EXERCISE:
Go through the data below. List every line that holds the word "properties".

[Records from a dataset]
--
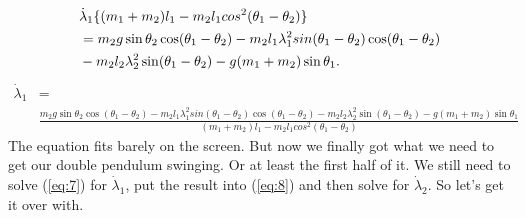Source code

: \documentclass[paper=a4, fontsize=11pt]{scrartcl} %
\numberwithin{equation}{section} %
\numberwithin{figure}{section} %
\numberwithin{table}{section} %
\begin{document}
\begin{align} 
  &\dot{\lambda}_1 \{(m_1 + m_2) l_1 - m_2 l_1 cos^2(\theta_1 - \theta_2)\} \notag \\
  &= m_2 g \sin \theta_2 \cos(\theta_1 - \theta_2) - m_2 l_1 \lambda^2_1 sin(\theta_1 - \theta_2)\cos(\theta_1 - \theta_2) \notag \\
  &- m_2 l_2 \lambda^2_2 \sin(\theta_1 - \theta_2) - g (m_1 + m_2) \sin \theta_1. \label{eq:16}
\end{align}
\begin{align} 
  \dot{\lambda}_1 &= \\ \label{eq:17}
  &\frac{m_2 g \sin \theta_2 \cos(\theta_1 - \theta_2) - m_2 l_1 \lambda^2_1 sin(\theta_1 - \theta_2)\cos(\theta_1 - \theta_2) - m_2 l_2 \lambda^2_2 \sin(\theta_1 - \theta_2) - g (m_1 + m_2) \sin \theta_1}{(m_1 + m_2) l_1 - m_2 l_1 cos^2(\theta_1 - \theta_2)}  
\end{align}
The equation fits barely on the screen. But now we finally got what we need to get our double pendulum swinging. Or at least the first half of it. We still need to 
solve (\ref{eq:7}) for $\dot{\lambda}_1$, put the result into (\ref{eq:8}) and then solve for $\dot{\lambda}_2$. So let's get it over with.
\vspace{\baselineskip}
\end{document}
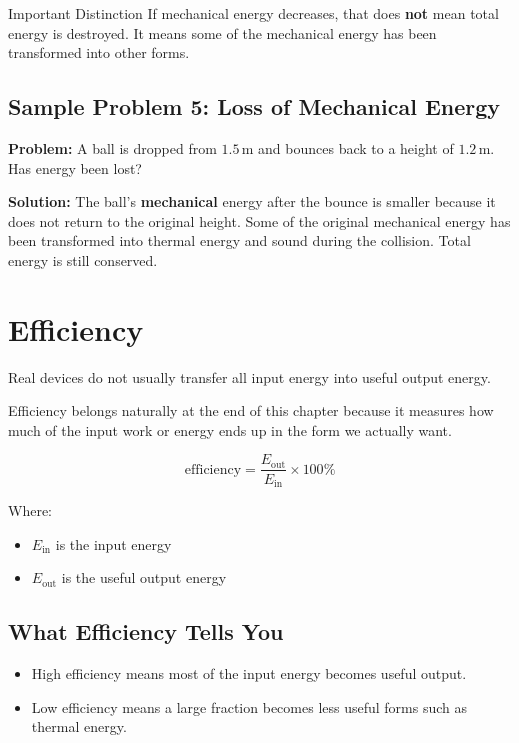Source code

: \begin{pitfall}{Important Distinction}
If mechanical energy decreases, that does \textbf{not} mean total energy is destroyed. It means some of the mechanical energy has been transformed into other forms.
\end{pitfall}

\subsection*{Sample Problem 5: Loss of Mechanical Energy}
\textbf{Problem:} A ball is dropped from $1.5\,\text{m}$ and bounces back to a height of $1.2\,\text{m}$. Has energy been lost?

\textbf{Solution:}
The ball's \textbf{mechanical} energy after the bounce is smaller because it does not return to the original height. Some of the original mechanical energy has been transformed into thermal energy and sound during the collision. Total energy is still conserved.

\section{Efficiency}
Real devices do not usually transfer all input energy into useful output energy.

Efficiency belongs naturally at the end of this chapter because it measures how much of the input work or energy ends up in the form we actually want.

\begin{equation}
    \text{efficiency} = \frac{E_{\text{out}}}{E_{\text{in}}} \times 100\%
\end{equation}

Where:
\begin{itemize}
    \item $E_{\text{in}}$ is the input energy
    \item $E_{\text{out}}$ is the useful output energy
\end{itemize}

\subsection{What Efficiency Tells You}
\begin{itemize}
    \item High efficiency means most of the input energy becomes useful output.
    \item Low efficiency means a large fraction becomes less useful forms such as thermal energy.
\end{itemize}

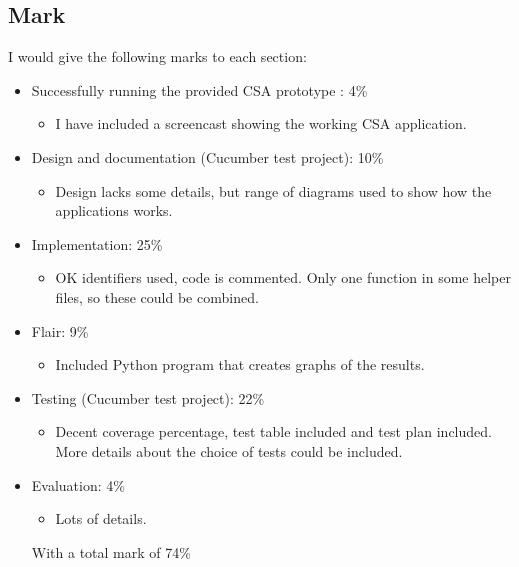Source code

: \documentclass[10pt,a4paper,titlepage]{article}
\begin{document}
\subsection{Mark}
I would give the following marks to each section:
\begin{itemize}
\item Successfully running the provided CSA prototype : 4\%
	\begin{itemize}
	\item I have included a screencast showing the working CSA application. 
	\end{itemize}
\item Design and documentation (Cucumber test project): 10\%
	\begin{itemize}
	\item Design lacks some details, but range of diagrams used to show how the applications works.
	\end{itemize}
\item Implementation: 25\%
	\begin{itemize}
	\item OK identifiers used, code is commented. Only one function in some helper files, so these could be combined.
	\end{itemize}
\item Flair: 9\%
	\begin{itemize}
	\item Included Python program that creates graphs of the results.
	\end{itemize}
\item Testing (Cucumber test project): 22\%
	\begin{itemize}
	\item Decent coverage percentage, test table included and test plan included. More details about the choice of tests could be included.
	\end{itemize}
\item Evaluation: 4\%
	\begin{itemize}
	\item Lots of details.
	\end{itemize}
With a total mark of 74\%
\end{itemize}
\end{document}

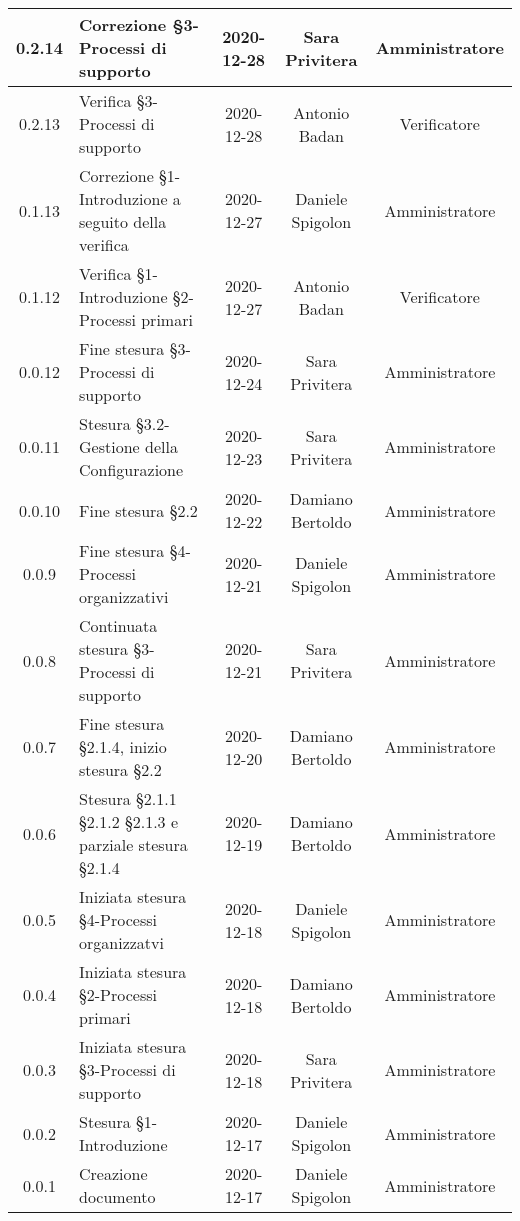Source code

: \begin{center}
\begin{longtable}{|c|p{5cm}|c|c|c|}
	\hline
	0.2.14 & Correzione §3-Processi di supporto  & 2020-12-28 & Sara Privitera & Amministratore \\
	\hline
	0.2.13 & Verifica §3-Processi di supporto  & 2020-12-28 & Antonio Badan & Verificatore \\
	\hline
	0.1.13 & Correzione §1-Introduzione a seguito della verifica  & 2020-12-27 & Daniele Spigolon & Amministratore \\
	\hline
	0.1.12 & Verifica §1-Introduzione §2-Processi primari  & 2020-12-27 & Antonio Badan & Verificatore \\
	\hline
	0.0.12 & Fine stesura §3-Processi di supporto & 2020-12-24 & Sara Privitera & Amministratore \\
	\hline
	0.0.11 & Stesura §3.2-Gestione della Configurazione & 2020-12-23 & Sara Privitera & Amministratore \\
	\hline
	0.0.10 & Fine stesura §2.2 & 2020-12-22 & Damiano Bertoldo & Amministratore \\
	\hline
	0.0.9 & Fine stesura §4-Processi organizzativi & 2020-12-21 & Daniele Spigolon & Amministratore \\
	\hline
	0.0.8 & Continuata stesura §3-Processi di supporto & 2020-12-21 & Sara Privitera & Amministratore \\
	\hline
	0.0.7 & Fine stesura §2.1.4, inizio stesura §2.2 & 2020-12-20 & Damiano Bertoldo & Amministratore \\
	\hline
	0.0.6 & Stesura §2.1.1 §2.1.2 §2.1.3 e parziale stesura §2.1.4 & 2020-12-19 & Damiano Bertoldo & Amministratore \\
	\hline
	0.0.5 & Iniziata stesura §4-Processi organizzatvi & 2020-12-18 & Daniele Spigolon & Amministratore \\
	\hline
	0.0.4 & Iniziata stesura §2-Processi primari & 2020-12-18 & Damiano Bertoldo & Amministratore \\
	\hline
	0.0.3 & Iniziata stesura §3-Processi di supporto & 2020-12-18 & Sara Privitera & Amministratore \\
	\hline
	0.0.2 & Stesura §1-Introduzione & 2020-12-17 & Daniele Spigolon & Amministratore \\
	\hline
	0.0.1 & Creazione documento & 2020-12-17 & Daniele Spigolon & Amministratore \\
	\hline
	
	

	\end{longtable}
\end{center}
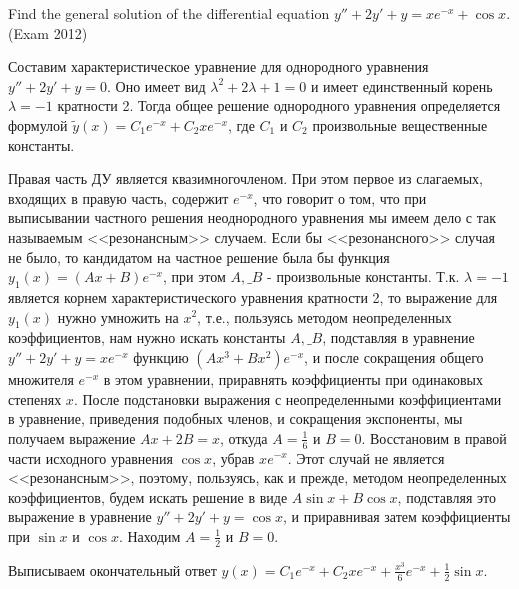 


\begin{problem}
Find the general solution of the differential equation $y''+2y'+y=xe^{-x} +\cos x$. (Exam 2012)
\end{problem}

\begin{solution}
Составим характеристическое уравнение для однородного уравнения $y''+2y'+y=0$. Оно имеет вид $\lambda ^{2} +2\lambda +1=0$ и имеет единственный корень $\lambda =-1$ кратности 2. Тогда общее решение однородного уравнения определяется формулой $\tilde{y}(x)=C_{1} e^{-x} +C_{2} xe^{-x} $, где $C_{1} $ и $C_{2} $ произвольные вещественные константы.

Правая часть ДУ является квазимногочленом. При этом первое из слагаемых, входящих в правую часть, содержит $e^{-x} $, что говорит о том, что при выписывании частного решения неоднородного уравнения мы имеем дело с так называемым <<резонансным>> случаем. Если бы <<резонансного>> случая не было, то кандидатом на частное решение была бы функция $y_{1} (x)=(Ax+B)e^{-x} $, при этом $A,\_ B$ - произвольные константы. Т.к. $\lambda =-1$ является корнем характеристического уравнения кратности 2, то выражение для $y_{1} (x)$ нужно умножить на $x^{2} $, т.е., пользуясь методом неопределенных коэффициентов, нам нужно искать константы $A,\_ B$, подставляя в уравнение $y''+2y'+y=xe^{-x} $ функцию $(Ax^{3} +Bx^{2} )e^{-x} $, и после сокращения общего множителя $e^{-x} $ в этом уравнении, приравнять коэффициенты при одинаковых степенях $x$. После подстановки выражения с неопределенными коэффициентами в уравнение, приведения подобных членов, и сокращения экспоненты, мы получаем выражение $Ax+2B=x$, откуда $A=\frac{1}{6} $ и $B=0$. Восстановим в правой части исходного уравнения $\cos x$, убрав $xe^{-x} $. Этот случай не является <<резонансным>>, поэтому, пользуясь, как и прежде, методом неопределенных коэффициентов, будем искать решение в виде $A\sin x+B\cos x$, подставляя это выражение в уравнение $y''+2y'+y=\cos x$, и приравнивая затем коэффициенты при $\sin x$ и $\cos x$. Находим $A=\frac{1}{2} $ и $B=0$.

Выписываем окончательный ответ $y(x)=C_{1} e^{-x} +C_{2} xe^{-x} +\frac{x^{3} }{6} e^{-x} +\frac{1}{2} \sin x$.
\end{solution}

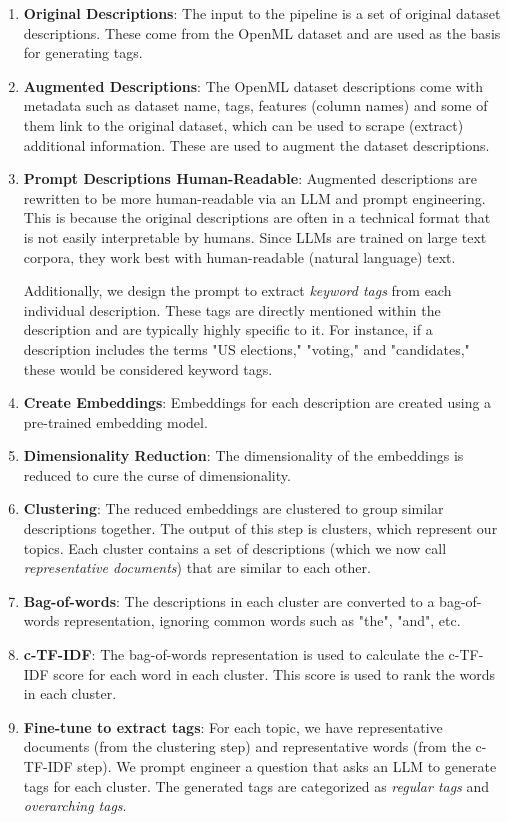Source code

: \begin{enumerate}
    \item \textbf{Original Descriptions}: The input to the pipeline is a set of original dataset descriptions. These come from the OpenML dataset and are used as the basis for generating tags.
    \item \textbf{Augmented Descriptions}: The OpenML dataset descriptions come with metadata such as dataset name, tags, features (column names) and some of them link to the original dataset, which can be used to scrape (extract) additional information. These are used to augment the dataset descriptions.
    \item \textbf{Prompt Descriptions Human-Readable}: Augmented descriptions are rewritten to be more human-readable via an LLM and prompt engineering. This is because the original descriptions are often in a technical format that is not easily interpretable by humans. Since LLMs are trained on large text corpora, they work best with human-readable (natural language) text.
    
    Additionally, we design the prompt to extract \textit{keyword tags} from each individual description. These tags are directly mentioned within the description and are typically highly specific to it. For instance, if a description includes the terms "US elections," "voting," and "candidates," these would be considered keyword tags.

    \item \textbf{Create Embeddings}: Embeddings for each description are created using a pre-trained embedding model.
    \item \textbf{Dimensionality Reduction}: The dimensionality of the embeddings is reduced to cure the curse of dimensionality.
    \item \textbf{Clustering}: The reduced embeddings are clustered to group similar descriptions together. The output of this step is clusters, which represent our topics. Each cluster contains a set of descriptions (which we now call \textit{representative documents}) that are similar to each other.
    \item \textbf{Bag-of-words}: The descriptions in each cluster are converted to a bag-of-words representation, ignoring common words such as "the", "and", etc.
    \item \textbf{c-TF-IDF}: The bag-of-words representation is used to calculate the c-TF-IDF score for each word in each cluster. This score is used to rank the words in each cluster.
    \item \textbf{Fine-tune to extract tags}: For each topic, we have representative documents (from the clustering step) and representative words (from the c-TF-IDF step). We prompt engineer a question that asks an LLM to generate tags for each cluster. The generated tags are categorized as \textit{regular tags} and \textit{overarching tags}.


\end{enumerate}
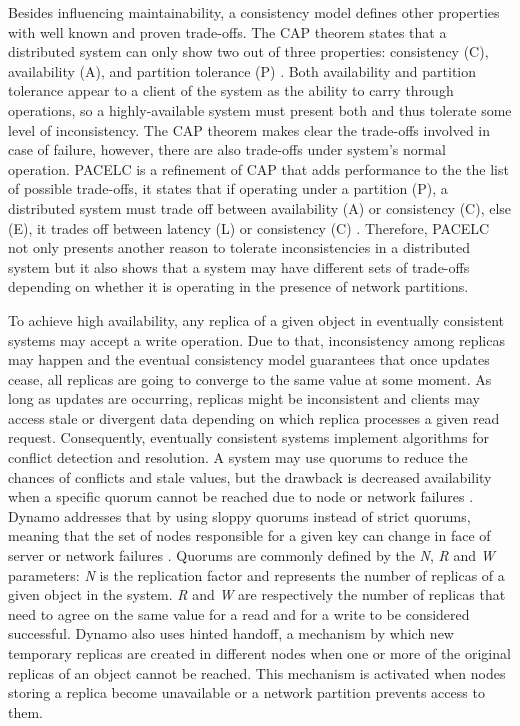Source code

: \documentclass[man,floatsintext,12pt]{apa6}
\begin{document}
Besides influencing maintainability, a consistency model defines other
properties with well known and proven trade-offs. The CAP theorem states that a
distributed system can only show two out of three properties: consistency (C),
availability (A), and partition tolerance (P) \parencite{Brewer2000,Gilbert2002}.
Both availability and partition tolerance appear to a client of the system as
the ability to carry through operations, so a highly-available system must
present both and thus tolerate some level of inconsistency. The CAP theorem
makes clear the trade-offs involved in case of failure, however, there are also
trade-offs under system's normal operation. PACELC is a refinement of CAP that
adds performance to the the list of possible trade-offs, it states that if
operating under a partition (P), a distributed system must trade off between
availability (A) or consistency (C), else (E), it trades off between latency
(L) or consistency (C) \parencite{Abadi2012}. Therefore, PACELC not only
presents another reason to tolerate inconsistencies in a distributed system but 
it also shows that a system may have different sets of trade-offs depending on
whether it is operating in the presence of network partitions.

To achieve high availability, any replica of a given object in eventually
consistent systems may accept a write operation. Due to that, inconsistency
among replicas may happen and the eventual consistency model guarantees that
once updates cease, all replicas are going to converge to the same value at
some moment. As long as updates are occurring, replicas might be inconsistent
and clients may access stale or divergent data depending on which replica
processes a given read request. Consequently, eventually consistent systems
implement algorithms for conflict detection and resolution. A system may use
quorums to reduce the chances of conflicts and stale values, but the drawback
is decreased availability when a specific quorum cannot be reached due to node
or network failures \parencite{Vogels2009}. Dynamo addresses that by using
sloppy quorums instead of strict quorums, meaning that the set of nodes
responsible for a given key can change in face of server or network failures
\parencite{DeCandia2007}.  Quorums are commonly defined by the \textit{N},
\textit{R} and \textit{W} parameters: \textit{N} is the replication factor and
represents the number of replicas of a given object in the system. \textit{R}
and \textit{W} are respectively the number of replicas that need to agree on
the same value for a read and for a write to be considered successful. Dynamo
also uses hinted handoff, a mechanism by which new temporary replicas are
created in different nodes when one or more of the original replicas of an
object cannot be reached.  This mechanism is activated when nodes storing a
replica become unavailable or a network partition prevents access to them.
\end{document}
--
REPLY TO THE EXERCISE:
properties with well known and proven trade-offs. The CAP theorem states that a
distributed system can only show two out of three properties: consistency (C),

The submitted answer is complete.